I recently purchased a Chacoan Tegu female hatchling (14"). I've been keeping her in a 55 which works for now because she can burrow. However, she will soon be getting big and I have the mind to build a 6.5Lx3Hx3W. Will that be comfortable enough for her? Also, may I see pictures of enlcosures. Is a constant free roam with a constant heat source be wrong? Any and all advice is much appreciated! And sound advice on bonding tips would be greatly appreciated!


----------



## Walter1 (Oct 21, 2015)

Welcome Sam. You're smart to think ahead as yhey grow very fast when well-kept.
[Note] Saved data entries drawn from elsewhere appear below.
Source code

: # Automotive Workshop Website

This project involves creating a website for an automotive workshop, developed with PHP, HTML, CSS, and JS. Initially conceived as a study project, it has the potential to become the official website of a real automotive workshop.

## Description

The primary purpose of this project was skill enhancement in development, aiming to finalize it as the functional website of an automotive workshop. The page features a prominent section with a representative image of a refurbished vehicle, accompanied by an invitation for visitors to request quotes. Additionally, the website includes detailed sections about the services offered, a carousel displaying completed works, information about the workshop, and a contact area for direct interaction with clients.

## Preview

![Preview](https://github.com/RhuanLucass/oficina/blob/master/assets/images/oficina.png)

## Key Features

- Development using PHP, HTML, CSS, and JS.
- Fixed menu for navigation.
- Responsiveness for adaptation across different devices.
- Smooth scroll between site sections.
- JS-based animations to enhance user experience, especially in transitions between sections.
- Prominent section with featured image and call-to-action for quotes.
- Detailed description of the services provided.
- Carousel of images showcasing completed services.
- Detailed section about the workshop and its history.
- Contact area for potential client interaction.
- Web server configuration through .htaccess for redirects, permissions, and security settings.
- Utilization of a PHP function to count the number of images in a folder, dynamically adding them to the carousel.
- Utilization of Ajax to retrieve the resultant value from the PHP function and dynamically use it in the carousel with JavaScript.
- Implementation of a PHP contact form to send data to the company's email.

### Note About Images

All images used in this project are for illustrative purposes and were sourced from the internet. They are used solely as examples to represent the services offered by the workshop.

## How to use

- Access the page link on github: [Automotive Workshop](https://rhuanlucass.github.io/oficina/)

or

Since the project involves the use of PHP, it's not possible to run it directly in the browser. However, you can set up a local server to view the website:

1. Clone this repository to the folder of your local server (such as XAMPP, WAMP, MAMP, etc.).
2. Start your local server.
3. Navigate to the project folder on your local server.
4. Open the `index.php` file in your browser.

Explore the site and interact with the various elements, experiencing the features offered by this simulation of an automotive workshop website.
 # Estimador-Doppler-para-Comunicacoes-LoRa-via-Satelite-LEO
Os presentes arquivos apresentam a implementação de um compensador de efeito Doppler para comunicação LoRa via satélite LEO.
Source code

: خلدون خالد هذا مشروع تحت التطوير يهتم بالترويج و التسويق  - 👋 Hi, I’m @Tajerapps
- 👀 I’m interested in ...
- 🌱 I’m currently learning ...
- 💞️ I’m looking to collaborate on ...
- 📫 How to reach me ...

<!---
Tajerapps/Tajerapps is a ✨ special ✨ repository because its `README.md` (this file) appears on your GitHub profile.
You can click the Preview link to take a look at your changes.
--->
Others here can best advise you on dimensions and material. Figure on a 3-4ft lizard that should easily turn around in its cage. 

I do not believe that free- roam in a house is afe for lizard or house. A safe outdoor enclosure is wonderful for as long in the gear as they can take. Argiees are quick to tame. Handle her, give her a sweaty shirt of yours in her hide box, etc. you should have a responsive and inquisitive pal.


----------



## Sam (Oct 21, 2015)

I appreciate the advice! So far all she does is go explore and come back to me to crash underneath my leg. Awesome, awesome animal. When will the big growth spurt happen? Or there abouts.


----------



## N8bub (Oct 21, 2015)

If you're feeding appropriately for a young tegu ( think moderate daily meals) the growth spurt is now thru the 1st year


----------



## Walter1 (Oct 21, 2015)

N8bub- If I could differ a bit in opinion, I'd say let her eat her fill each day during the big growth spurt. Also, don't forget calcium wit D3 dusted often on her food for strong bones.


----------



## thatoneguy (Oct 21, 2015)

Check out MacGyver the lizard on youtube if you are interested in free roaming.

Here are some pictures of my enclosure


----------



## DangerousDann (Oct 23, 2015)

Sam said:


> I recently purchased a Chacoan Tegu female hatchling (14"). I've been keeping her in a 55 which works for now because she can burrow. However, she will soon be getting big and I have the mind to build a 6.5Lx3Hx3W. Will that be comfortable enough for her? Also, may I see pictures of enlcosures. Is a constant free roam with a constant heat source be wrong? Any and all advice is much appreciated! And sound advice on bonding tips would be greatly appreciated!


6'5" long may be a little short if it's going to be her permanent home. Usually 8' is the standard. I'm at 8'7"x4x3 for my 5month old Chacoan male. Expect her to act a little weird when you move her to a new enclosure, mine hid for days, and he now only comes out after 8pm. Dozer eats (ground turkey with calcium and D3) every day (mostly hand fed). Hand feeding helps with bonding. Here is a pic of Dozers enclosure I built. If you have any other questions feel free to ask. Walter has helped me out a lot


----------



## DangerousDann (Oct 23, 2015)




----------